Commentary / discussion / Essay / German Literature / reading / Walter Benjamin

Reading Life: Instructions for Reading One-Way Street by Walter Benjamin

9780674052291

Ed. by Michael W. Jennings; trans. by Edmund Jephcott; preface by Greil Marcus. Belknap Press, HUP, 2016.

1. You must read the book cover to cover. Do not skip the preface or introduction; allow yourself to soak up Marcus’ observations and Jennings history with Benjamin.

2. You do not have to read Benjamin’s text in order. I did. There is no damage in doing so, but give yourself the freedom to explore and move about as if you too are walking the one-way street. Your experience with “Polyclinic” or “Stamp Shop” may not be the same if you decide to read in order.

3. Read the signs carefully, but do not expect the signs to indicate meaning. That is not what this experience is about. At least it was not for me.

4. The “Notes” matter. Take care in their breath.

5. Before you leave the “Construction Site” carry this with you: “Children…produce their own small world of things within the greater one. The norms of this small world must be kept in mind if one wishes o create things specially for children, rather than let one’s adult activity, through its requisites and instruments, find is own way to them” (31).

6.  At “Loggia,” consider extending yourself through open sides, choose a favorite. Here is mine: “Foliage plant.—In the event an obstacle prevents union, the fantasy of a contented, shared old age is immediately at hand” (62).

7. Go for a walk, maybe two or three between your readings. Bring a notebook and writing utensil, ones you love working with. Read your surroundings and record.

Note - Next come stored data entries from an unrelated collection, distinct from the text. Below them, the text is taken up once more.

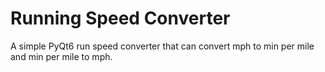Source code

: # Running Speed Converter

A simple PyQt6 run speed converter that can convert mph to min per mile and 
min per mile to mph.
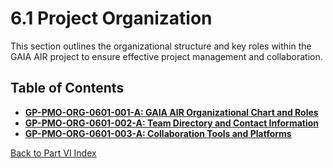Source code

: # 6.1 Project Organization

This section outlines the organizational structure and key roles within the GAIA AIR project to ensure effective project management and collaboration.

## Table of Contents

*   [**GP-PMO-ORG-0601-001-A: GAIA AIR Organizational Chart and Roles**](./GP-PMO-ORG-0601-001-A.md)
*   [**GP-PMO-ORG-0601-002-A: Team Directory and Contact Information**](./GP-PMO-ORG-0601-002-A.md)
*   [**GP-PMO-ORG-0601-003-A: Collaboration Tools and Platforms**](./GP-PMO-ORG-0601-003-A.md)

[Back to Part VI Index](../../index.md)
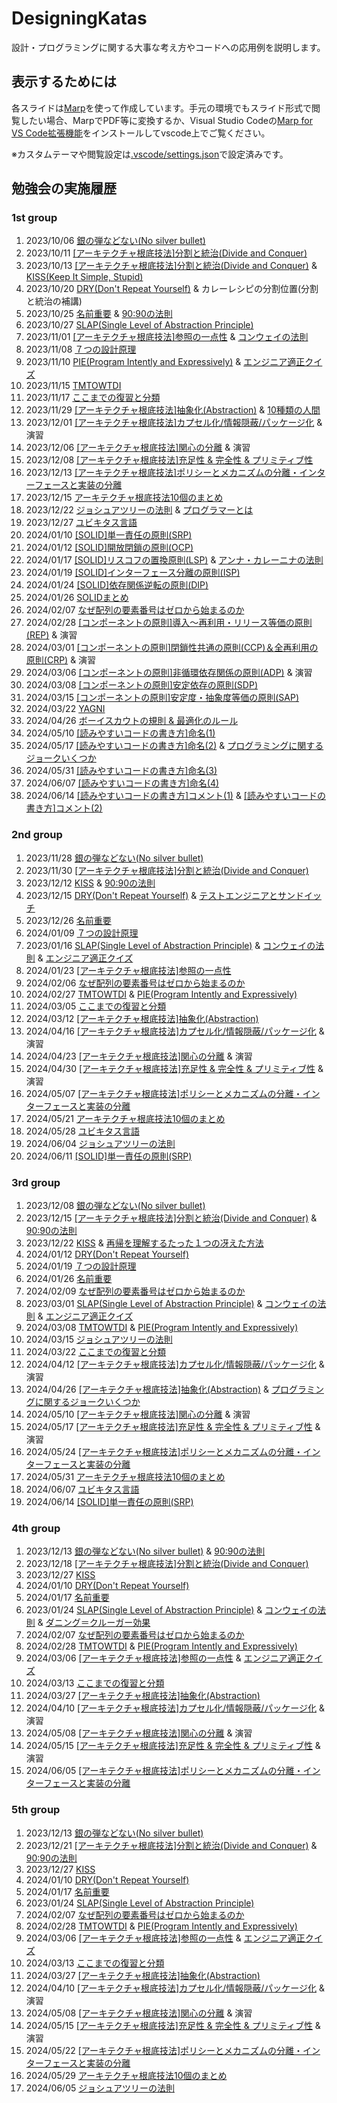 # DesigningKatas

設計・プログラミングに関する大事な考え方やコードへの応用例を説明します。

## 表示するためには

各スライドは[Marp](https://marp.app/)を使って作成しています。手元の環境でもスライド形式で閲覧したい場合、MarpでPDF等に変換するか、Visual Studio Codeの[Marp for VS Code拡張機能](https://marketplace.visualstudio.com/items?itemName=marp-team.marp-vscode)をインストールしてvscode上でご覧ください。

※カスタムテーマや閲覧設定は[.vscode/settings.json](.vscode/settings.json)で設定済みです。

## 勉強会の実施履歴

### 1st group

1. 2023/10/06 [銀の弾などない(No silver bullet)](01-basics/01-no_silver_bullets.md)
2. 2023/10/11 [[アーキテクチャ根底技法]分割と統治(Divide and Conquer)](01-basics/02-divide_and_conquer.md)
3. 2023/10/13 [[アーキテクチャ根底技法]分割と統治(Divide and Conquer)](01-basics/02-divide_and_conquer.md) & [KISS(Keep It Simple, Stupid)](01-basics/03-kiss.md)
4. 2023/10/20 [DRY(Don't Repeat Yourself)](01-basics/04-dry.md) & カレーレシピの分割位置(分割と統治の補講)
5. 2023/10/25 [名前重要](01-basics/05-naming_is_important.md) & [90:90の法則](10-humor/01-90_90rule.md)
6. 2023/10/27 [SLAP(Single Level of Abstraction Principle)](01-basics/06-slap.md)
7. 2023/11/01 [[アーキテクチャ根底技法]参照の一点性](01-basics/07-single_point_of_reference.md) & [コンウェイの法則](10-humor/03-conways_law.md)
8. 2023/11/08 [７つの設計原理](01-basics/08-seven_design_principles.md)
9. 2023/11/10 [PIE(Program Intently and Expressively)](01_basics/09-pie.md) & [エンジニア適正クイズ](10-humor/04-milk_and_egg.md)
10. 2023/11/15 [TMTOWTDI](01-basics/10-tmtowtdi.md)
11. 2023/11/17 [ここまでの復習と分類](01-basics/11-wrapup.md)
12. 2023/11/29 [[アーキテクチャ根底技法]抽象化(Abstraction)](01-basics/12-abstraction.md) & [10種類の人間](10-humor/05-10kinds_of_people.md)
13. 2023/12/01 [[アーキテクチャ根底技法]カプセル化/情報隠蔽/パッケージ化](01-basics/13-encapsulation_infohiding_pkg.md) & 演習
14. 2023/12/06 [[アーキテクチャ根底技法]関心の分離](01-basics/14-separation_of_concerns.md) & 演習
15. 2023/12/08 [[アーキテクチャ根底技法]充足性 & 完全性 & プリミティブ性](01-basics/15-suff_comp_prim.md)
16. 2023/12/13 [[アーキテクチャ根底技法]ポリシーとメカニズムの分離・インターフェースと実装の分離](01-basics/16-segmentation_principles.md)
17. 2023/12/15 [アーキテクチャ根底技法10個のまとめ](01-basics/17-enabling_techniques_wrapup.md)
18. 2023/12/22 [ジョシュアツリーの法則](01-basics/18-joshua-tree.md) & [プログラマーとは](10-humor/07-programmers.md)
19. 2023/12/27 [ユビキタス言語](01-basics/19-ubiquitous.md)
20. 2024/01/10 [[SOLID]単一責任の原則(SRP)](02-practical/01-solid-srp.md)
21. 2024/01/12 [[SOLID]開放閉鎖の原則(OCP)](02-practical/02-solid-ocp.md)
22. 2024/01/17 [[SOLID]リスコフの置換原則(LSP)](02-practical/03-solid-lsp.md) & [アンナ・カレーニナの法則](10-humor/09-anna_karenina.md)
23. 2024/01/19 [[SOLID]インターフェース分離の原則(ISP)](02-practical/04-solid-isp.md)
24. 2024/01/24 [[SOLID]依存関係逆転の原則(DIP)](02-practical/05-solid-dip.md)
25. 2024/01/26 [SOLIDまとめ](02-practical/06-solid-wrapup.md)
26. 2024/02/07 [なぜ配列の要素番号はゼロから始まるのか](09-techniques/02-why-index-start-with0.md)
27. 2024/02/28 [[コンポーネントの原則]導入～再利用・リリース等価の原則(REP)](02-practical/07-component-rep.md) & 演習
28. 2024/03/01 [[コンポーネントの原則]閉鎖性共通の原則(CCP)＆全再利用の原則(CRP)](02-practical/08-component-ccp_crp.md) & 演習
29. 2024/03/06 [[コンポーネントの原則]非循環依存関係の原則(ADP)](02-practical/09-component-adp.md) & 演習
30. 2024/03/08 [[コンポーネントの原則]安定依存の原則(SDP)](02-practical/10-component-sdp.md)
31. 2024/03/15 [[コンポーネントの原則]安定度・抽象度等価の原則(SAP)](02-practical/11-component-sap.md)
32. 2024/03/22 [YAGNI](01-basics/20-yagni.md)
33. 2024/04/26 [ボーイスカウトの規則 & 最適化のルール](01-basics/21-boyscout_optimize.md)
34. 2024/05/10 [[読みやすいコードの書き方]命名(1)](02-practical/12-naming_1.md)
35. 2024/05/17 [[読みやすいコードの書き方]命名(2)](02-practical/13-naming_2.md) & [プログラミングに関するジョークいくつか](10-humor/13-jokes_from_quora.md)
36. 2024/05/31 [[読みやすいコードの書き方]命名(3)](02-practical/14-naming_3.md)
37. 2024/06/07 [[読みやすいコードの書き方]命名(4)](02-practical/15-naming_4.md)
38. 2024/06/14 [[読みやすいコードの書き方]コメント(1)](02-practical/16-comment_1.md) & [[読みやすいコードの書き方]コメント(2)](02-practical/17-comment_2.md)

### 2nd group
<!-- VP -->

1. 2023/11/28 [銀の弾などない(No silver bullet)](01-basics/01-no_silver_bullets.md)
2. 2023/11/30 [[アーキテクチャ根底技法]分割と統治(Divide and Conquer)](01-basics/02-divide_and_conquer.md)
3. 2023/12/12 [KISS](01-basics/03-kiss.md) & [90:90の法則](10-humor/01-90_90rule.md)
4. 2023/12/15 [DRY(Don't Repeat Yourself)](01-basics/04-dry.md) & [テストエンジニアとサンドイッチ](10-humor/02-sandwich.md)
5. 2023/12/26 [名前重要](01-basics/05-naming_is_important.md)
6. 2024/01/09 [７つの設計原理](01-basics/08-seven_design_principles.md)
7. 2023/01/16 [SLAP(Single Level of Abstraction Principle)](01-basics/06-slap.md) & [コンウェイの法則](10-humor/03-conways_law.md) & [エンジニア適正クイズ](10-humor/04-milk_and_egg.md)
8. 2024/01/23 [[アーキテクチャ根底技法]参照の一点性](01-basics/07-single_point_of_reference.md)
9. 2024/02/06 [なぜ配列の要素番号はゼロから始まるのか](09-techniques/02-why-index-start-with0.md)
10. 2024/02/27 [TMTOWTDI](01-basics/10-tmtowtdi.md) & [PIE(Program Intently and Expressively)](01_basics/09-pie.md)
11. 2024/03/05 [ここまでの復習と分類](01-basics/11-wrapup.md)
12. 2024/03/12 [[アーキテクチャ根底技法]抽象化(Abstraction)](01-basics/12-abstraction.md)
13. 2024/04/16 [[アーキテクチャ根底技法]カプセル化/情報隠蔽/パッケージ化](01-basics/13-encapsulation_infohiding_pkg.md) & 演習
14. 2024/04/23 [[アーキテクチャ根底技法]関心の分離](01-basics/14-separation_of_concerns.md) & 演習
15. 2024/04/30 [[アーキテクチャ根底技法]充足性 & 完全性 & プリミティブ性](01-basics/15-suff_comp_prim.md) & 演習
16. 2024/05/07 [[アーキテクチャ根底技法]ポリシーとメカニズムの分離・インターフェースと実装の分離](01-basics/16-segmentation_principles.md)
17. 2024/05/21 [アーキテクチャ根底技法10個のまとめ](01-basics/17-enabling_techniques_wrapup.md)
18. 2024/05/28 [ユビキタス言語](01-basics/19-ubiquitous.md)
19. 2024/06/04 [ジョシュアツリーの法則](01-basics/18-joshua-tree.md)
20. 2024/06/11 [[SOLID]単一責任の原則(SRP)](02-practical/01-solid-srp.md)

### 3rd group
<!-- MS -->

1. 2023/12/08 [銀の弾などない(No silver bullet)](01-basics/01-no_silver_bullets.md)
2. 2023/12/15 [[アーキテクチャ根底技法]分割と統治(Divide and Conquer)](01-basics/02-divide_and_conquer.md) & [90:90の法則](10-humor/01-90_90rule.md)
3. 2023/12/22 [KISS](01-basics/03-kiss.md) & [再帰を理解するたった１つの冴えた方法](10-humor/06-howto_know_recursion.md)
4. 2024/01/12 [DRY(Don't Repeat Yourself)](01-basics/04-dry.md)
5. 2024/01/19 [７つの設計原理](01-basics/08-seven_design_principles.md)
6. 2024/01/26 [名前重要](01-basics/05-naming_is_important.md)
7. 2024/02/09 [なぜ配列の要素番号はゼロから始まるのか](09-techniques/02-why-index-start-with0.md)
8. 2023/03/01 [SLAP(Single Level of Abstraction Principle)](01-basics/06-slap.md) & [コンウェイの法則](10-humor/03-conways_law.md) & [エンジニア適正クイズ](10-humor/04-milk_and_egg.md)
9. 2024/03/08 [TMTOWTDI](01-basics/10-tmtowtdi.md) & [PIE(Program Intently and Expressively)](01_basics/09-pie.md)
10. 2024/03/15 [ジョシュアツリーの法則](01-basics/18-joshua-tree.md)
11. 2024/03/22 [ここまでの復習と分類](01-basics/11-wrapup.md)
12. 2024/04/12 [[アーキテクチャ根底技法]カプセル化/情報隠蔽/パッケージ化](01-basics/13-encapsulation_infohiding_pkg.md) & 演習
13. 2024/04/26 [[アーキテクチャ根底技法]抽象化(Abstraction)](01-basics/12-abstraction.md) & [プログラミングに関するジョークいくつか](10-humor/13-jokes_from_quora.md)
14. 2024/05/10 [[アーキテクチャ根底技法]関心の分離](01-basics/14-separation_of_concerns.md) & 演習
15. 2024/05/17 [[アーキテクチャ根底技法]充足性 & 完全性 & プリミティブ性](01-basics/15-suff_comp_prim.md) & 演習
16. 2024/05/24 [[アーキテクチャ根底技法]ポリシーとメカニズムの分離・インターフェースと実装の分離](01-basics/16-segmentation_principles.md)
17. 2024/05/31 [アーキテクチャ根底技法10個のまとめ](01-basics/17-enabling_techniques_wrapup.md)
18. 2024/06/07 [ユビキタス言語](01-basics/19-ubiquitous.md)
19. 2024/06/14 [[SOLID]単一責任の原則(SRP)](02-practical/01-solid-srp.md)

### 4th group
<!-- ACD -->

1. 2023/12/13 [銀の弾などない(No silver bullet)](01-basics/01-no_silver_bullets.md) & [90:90の法則](10-humor/01-90_90rule.md)
2. 2023/12/18 [[アーキテクチャ根底技法]分割と統治(Divide and Conquer)](01-basics/02-divide_and_conquer.md)
3. 2023/12/27 [KISS](01-basics/03-kiss.md)
4. 2024/01/10 [DRY(Don't Repeat Yourself)](01-basics/04-dry.md)
5. 2024/01/17 [名前重要](01-basics/05-naming_is_important.md)
6. 2023/01/24 [SLAP(Single Level of Abstraction Principle)](01-basics/06-slap.md) & [コンウェイの法則](10-humor/03-conways_law.md) & [ダニング＝クルーガー効果](10-humor/10-dunning_kruger_effect.md)
7. 2024/02/07 [なぜ配列の要素番号はゼロから始まるのか](09-techniques/02-why-index-start-with0.md)
8. 2024/02/28 [TMTOWTDI](01-basics/10-tmtowtdi.md) & [PIE(Program Intently and Expressively)](01_basics/09-pie.md)
9. 2024/03/06 [[アーキテクチャ根底技法]参照の一点性](01-basics/07-single_point_of_reference.md) & [エンジニア適正クイズ](10-humor/04-milk_and_egg.md)
10. 2024/03/13 [ここまでの復習と分類](01-basics/11-wrapup.md)
11. 2024/03/27 [[アーキテクチャ根底技法]抽象化(Abstraction)](01-basics/12-abstraction.md)
12. 2024/04/10 [[アーキテクチャ根底技法]カプセル化/情報隠蔽/パッケージ化](01-basics/13-encapsulation_infohiding_pkg.md) & 演習
13. 2024/05/08 [[アーキテクチャ根底技法]関心の分離](01-basics/14-separation_of_concerns.md) & 演習
14. 2024/05/15 [[アーキテクチャ根底技法]充足性 & 完全性 & プリミティブ性](01-basics/15-suff_comp_prim.md) & 演習
16. 2024/06/05 [[アーキテクチャ根底技法]ポリシーとメカニズムの分離・インターフェースと実装の分離](01-basics/16-segmentation_principles.md)

### 5th group
<!-- PSB -->

1. 2023/12/13 [銀の弾などない(No silver bullet)](01-basics/01-no_silver_bullets.md)
2. 2023/12/21 [[アーキテクチャ根底技法]分割と統治(Divide and Conquer)](01-basics/02-divide_and_conquer.md) & [90:90の法則](10-humor/01-90_90rule.md)
3. 2023/12/27 [KISS](01-basics/03-kiss.md)
4. 2024/01/10 [DRY(Don't Repeat Yourself)](01-basics/04-dry.md)
5. 2024/01/17 [名前重要](01-basics/05-naming_is_important.md)
6. 2023/01/24 [SLAP(Single Level of Abstraction Principle)](01-basics/06-slap.md)
7. 2024/02/07 [なぜ配列の要素番号はゼロから始まるのか](09-techniques/02-why-index-start-with0.md)
8. 2024/02/28 [TMTOWTDI](01-basics/10-tmtowtdi.md) & [PIE(Program Intently and Expressively)](01_basics/09-pie.md)
9. 2024/03/06 [[アーキテクチャ根底技法]参照の一点性](01-basics/07-single_point_of_reference.md) & [エンジニア適正クイズ](10-humor/04-milk_and_egg.md)
10. 2024/03/13 [ここまでの復習と分類](01-basics/11-wrapup.md)
11. 2024/03/27 [[アーキテクチャ根底技法]抽象化(Abstraction)](01-basics/12-abstraction.md)
12. 2024/04/10 [[アーキテクチャ根底技法]カプセル化/情報隠蔽/パッケージ化](01-basics/13-encapsulation_infohiding_pkg.md) & 演習
13. 2024/05/08 [[アーキテクチャ根底技法]関心の分離](01-basics/14-separation_of_concerns.md) & 演習
14. 2024/05/15 [[アーキテクチャ根底技法]充足性 & 完全性 & プリミティブ性](01-basics/15-suff_comp_prim.md) & 演習
15. 2024/05/22 [[アーキテクチャ根底技法]ポリシーとメカニズムの分離・インターフェースと実装の分離](01-basics/16-segmentation_principles.md)
16. 2024/05/29 [アーキテクチャ根底技法10個のまとめ](01-basics/17-enabling_techniques_wrapup.md)
17. 2024/06/05 [ジョシュアツリーの法則](01-basics/18-joshua-tree.md)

7a. Your world will look different. Do not be afraid. Be bold and accept this new peculiarity.

8. You are not reading Benjamin’s text to agree or disagree; you are not reading to follow. Consider: why am I here?

9. The “Lost-and-Found Office” is not what you think it is. Rest here, take pause, then read over and over.

10. When you are ready, pass your copy onto a stranger. Do not tell them anything, just hand them the book, smile if you want. Remember: “All religions have honored the beggar. For he proves that in a matter both as prosaic and holy, banal and regenerating, as the giving of alms, intellect and morality, consistency and principles are miserably inadequate” (93).